Main idea - pipeline flow
Pipes are components for writing expressive code when working on collections. Pipes chain together into a pipeline that receives data from a source, operates on that data, and sends the results to a destination.
Main elements - short description
Importer - Imports and extracts all data from input streams. Importer contains parser object to parse elements like text, styles, images.
Transformer - Receives data from importer or another transformer and can transform it. For example, we can use transformer to filter emails if it contains specific phrase, translate text to another language or sum values from table columns.
Exporter - Exporter class is responsible for exporting the parsed data from importer or transformer to an output stream. We can export data as plain text or as html. There is an option to write our own specific exporter using data sent by importer and transformer (see Parsing process - control). In similar way there is a possibility to write custom importer or exporter.
Parsing process - control
During parsing process parser sends to us signals with structure doctotext::Info. Signals are emitted when the parser encounters a new node. New node is an abstract element in file which is represented by tag and tag's attributes (doctotext::StandardTag). New node could be for example page, paragraph or link. A node can contain other nodes e.g. email node includes attachments. All node data are kept in Info structure. Additionally, Info allows for control of the parsing process by set flags. Structure doctotext::Info contains two flags:
- skip - skips next node
- cancel - cancels all parsing process
Using these flags we can stop process (e.g. timeout), or we can choose which part of file we would like to parse (e.g. 10 first page of pdf file or 10 last mails from mailbox)

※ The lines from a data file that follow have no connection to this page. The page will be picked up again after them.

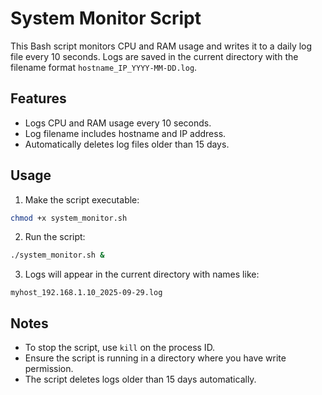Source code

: # System Monitor Script

This Bash script monitors CPU and RAM usage and writes it to a daily log file every 10 seconds. Logs are saved in the current directory with the filename format `hostname_IP_YYYY-MM-DD.log`.

## Features
- Logs CPU and RAM usage every 10 seconds.
- Log filename includes hostname and IP address.
- Automatically deletes log files older than 15 days.

## Usage
1. Make the script executable:
```bash
chmod +x system_monitor.sh
```

2. Run the script:
```bash
./system_monitor.sh &
```

3. Logs will appear in the current directory with names like:
```
myhost_192.168.1.10_2025-09-29.log
```

## Notes
- To stop the script, use `kill` on the process ID.
- Ensure the script is running in a directory where you have write permission.
- The script deletes logs older than 15 days automatically.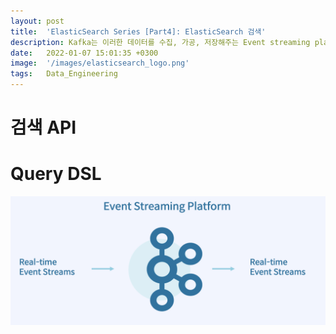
 ```yaml
---
layout: post
title:  'ElasticSearch Series [Part4]: ElasticSearch 검색'
description: Kafka는 이러한 데이터를 수집, 가공, 저장해주는 Event streaming platform입니다.
date:   2022-01-07 15:01:35 +0300
image:  '/images/elasticsearch_logo.png'
tags:   Data_Engineering
---
```



# 검색 API

# Query DSL

![](/images/kafka_2.png)
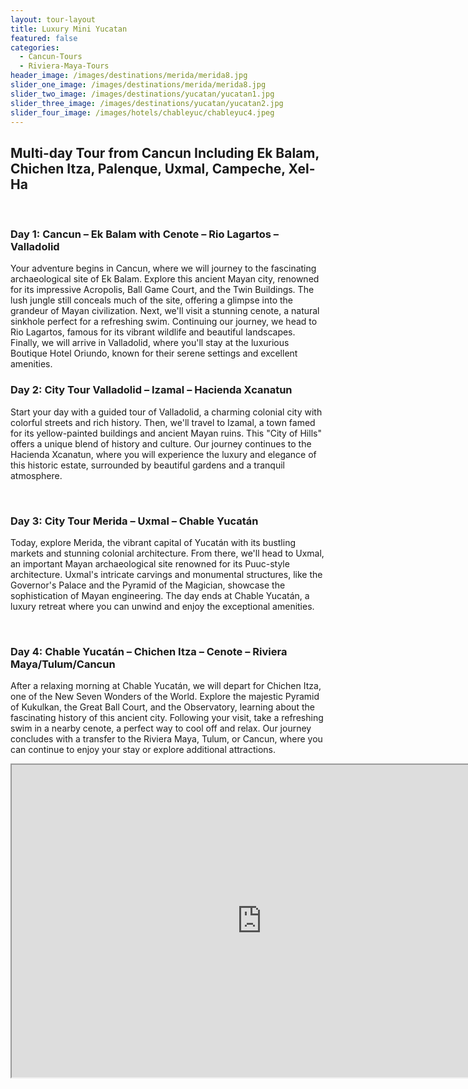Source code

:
 ```yaml
---
layout: tour-layout
title: Luxury Mini Yucatan
featured: false
categories:
  - Cancun-Tours
  - Riviera-Maya-Tours
header_image: /images/destinations/merida/merida8.jpg
slider_one_image: /images/destinations/merida/merida8.jpg
slider_two_image: /images/destinations/yucatan/yucatan1.jpg
slider_three_image: /images/destinations/yucatan/yucatan2.jpg
slider_four_image: /images/hotels/chableyuc/chableyuc4.jpeg
---
```

## Multi-day Tour from Cancun Including Ek Balam, Chichen Itza, Palenque, Uxmal, Campeche, Xel-Ha

&nbsp;

### Day 1: Cancun – Ek Balam with Cenote – Rio Lagartos – Valladolid

Your adventure begins in Cancun, where we will journey to the fascinating archaeological site of Ek Balam. Explore this ancient Mayan city, renowned for its impressive Acropolis, Ball Game Court, and the Twin Buildings. The lush jungle still conceals much of the site, offering a glimpse into the grandeur of Mayan civilization. Next, we'll visit a stunning cenote, a natural sinkhole perfect for a refreshing swim. Continuing our journey, we head to Rio Lagartos, famous for its vibrant wildlife and beautiful landscapes. Finally, we will arrive in Valladolid, where you'll stay at the luxurious Boutique Hotel Oriundo, known for their serene settings and excellent amenities.


### Day 2: City Tour Valladolid – Izamal – Hacienda Xcanatun

Start your day with a guided tour of Valladolid, a charming colonial city with colorful streets and rich history. Then, we'll travel to Izamal, a town famed for its yellow-painted buildings and ancient Mayan ruins. This "City of Hills" offers a unique blend of history and culture. Our journey continues to the Hacienda Xcanatun, where you will experience the luxury and elegance of this historic estate, surrounded by beautiful gardens and a tranquil atmosphere.

&nbsp;

### Day 3: City Tour Merida – Uxmal – Chable Yucatán

Today, explore Merida, the vibrant capital of Yucatán with its bustling markets and stunning colonial architecture. From there, we'll head to Uxmal, an important Mayan archaeological site renowned for its Puuc-style architecture. Uxmal's intricate carvings and monumental structures, like the Governor's Palace and the Pyramid of the Magician, showcase the sophistication of Mayan engineering. The day ends at Chable Yucatán, a luxury retreat where you can unwind and enjoy the exceptional amenities.

&nbsp;

### Day 4: Chable Yucatán – Chichen Itza – Cenote – Riviera Maya/Tulum/Cancun

After a relaxing morning at Chable Yucatán, we will depart for Chichen Itza, one of the New Seven Wonders of the World. Explore the majestic Pyramid of Kukulkan, the Great Ball Court, and the Observatory, learning about the fascinating history of this ancient city. Following your visit, take a refreshing swim in a nearby cenote, a perfect way to cool off and relax. Our journey concludes with a transfer to the Riviera Maya, Tulum, or Cancun, where you can continue to enjoy your stay or explore additional attractions.


<div class='map-container'>

<iframe src="https://www.google.com/maps/d/u/0/embed?mid=1hXO0LcfrxHWuPfMBnQL_REZo9M00a_Q&ehbc=2E312F&noprof=1" width="800" height="500"></iframe>

</div>

&nbsp;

Example of usage "cancel" and "skip": example_4.cpp
Tag name gives us information about the part of the document that was parsed. It could be a part of text (tag text or tag paragraph), table, list, text style and so on. You can find the full list of available tags with description in doctotext::StandardTag. Some of tags contains attributes which are stored in doctotext::Info::attributes. To get attribute from this map you need name of attribute and type. Both are described in doctotext::StandardTag.
Important! Support for control processing proces (skip and cancel) is only for "pst", "ost", "tiff", "jpeg", "bmp", "png", "pnm", "jfif", "jpg", "webp". This list also will be gradually completed.
Parser parameters
doctotext::ParserParameters provides mechanism to pass additional information to parser. For example you can choose processing language for ocr parser. List of common parameters for all parsers are presented below.
Parameters for parsers
| Parameter name | Parameter type | Parameter description |
| log_stream | std::ostream* | Output for parser logs. The default log stream is a std::cerr. |
| verbose_logging | bool | Flag indicating whether log mechanism should be enabled.
|
Parser tags
Each parser sends tags during the parsing process. It's required, because this is the only way to get parsed data from parser. Parsers which don't fully support our api send one tag doctotext::StandardTag::TAG_TEXT with all parsed text from document. For rest of parser we present list of emitted tags:
Tags for parsers
| Parser name | Supported formats | Available tags |
| ODFOOXMLParser | "odt", "ods", "odp", "odg", "docx", "xlsx", "pptx", "ppsx" |
|
| ODFXMLParser | "fodt", "fods", "fodp", "fodg" |
| PSTParser | "pst", "ost" |
-
doctotext::StandardTag::TAG_TAB
-
doctotext::StandardTag::TAG_FOLDER_HEADER
-
doctotext::StandardTag::TAG_MAIL_HEADER
-
doctotext::StandardTag::TAG_ATTACHMENT_HEADER
-
doctotext::StandardTag::TAG_ATTACHMENT_BODY
-
doctotext::StandardTag::TAG_ATTACHMENT_CLOSE_BODY
-
doctotext::StandardTag::TAG_MAIL_BODY
-
doctotext::StandardTag::TAG_MAIL_CLOSE_BODY
|
| PdfParser | "pdf" |
|
| HtmlParser | "html", "htm" |
|
| OcrParser | "tiff", "jpeg", "bmp", "png", "pnm", "jfif", "jpg", "webp" |
|
| EMLParser | "pst", "ost" |
|
| DOCParse | "doc" |
|
| XLSParser | "xls" |
|
| XLSBParser | "xlsb" |
|
| PPTParser | "ppt", "pps" |
|
| IWorkParser | "pages", "key", "numbers" |
|
| RTFParser | "rtf" |
|
| TXTParser | "txt", "text" |
|
Importer and Exporter
Basic example of usage in C++:
#include <iostream>
#include <memory>
#include "importer.h"
#include "exporter.h"
#include "parsing_chain.h"
int main(int argc, char* argv[])
{
if (argc > 1)
{
| std::cout;
}
return 0;
}
The Importer class. This class is used to import a file and parse it using available parsers.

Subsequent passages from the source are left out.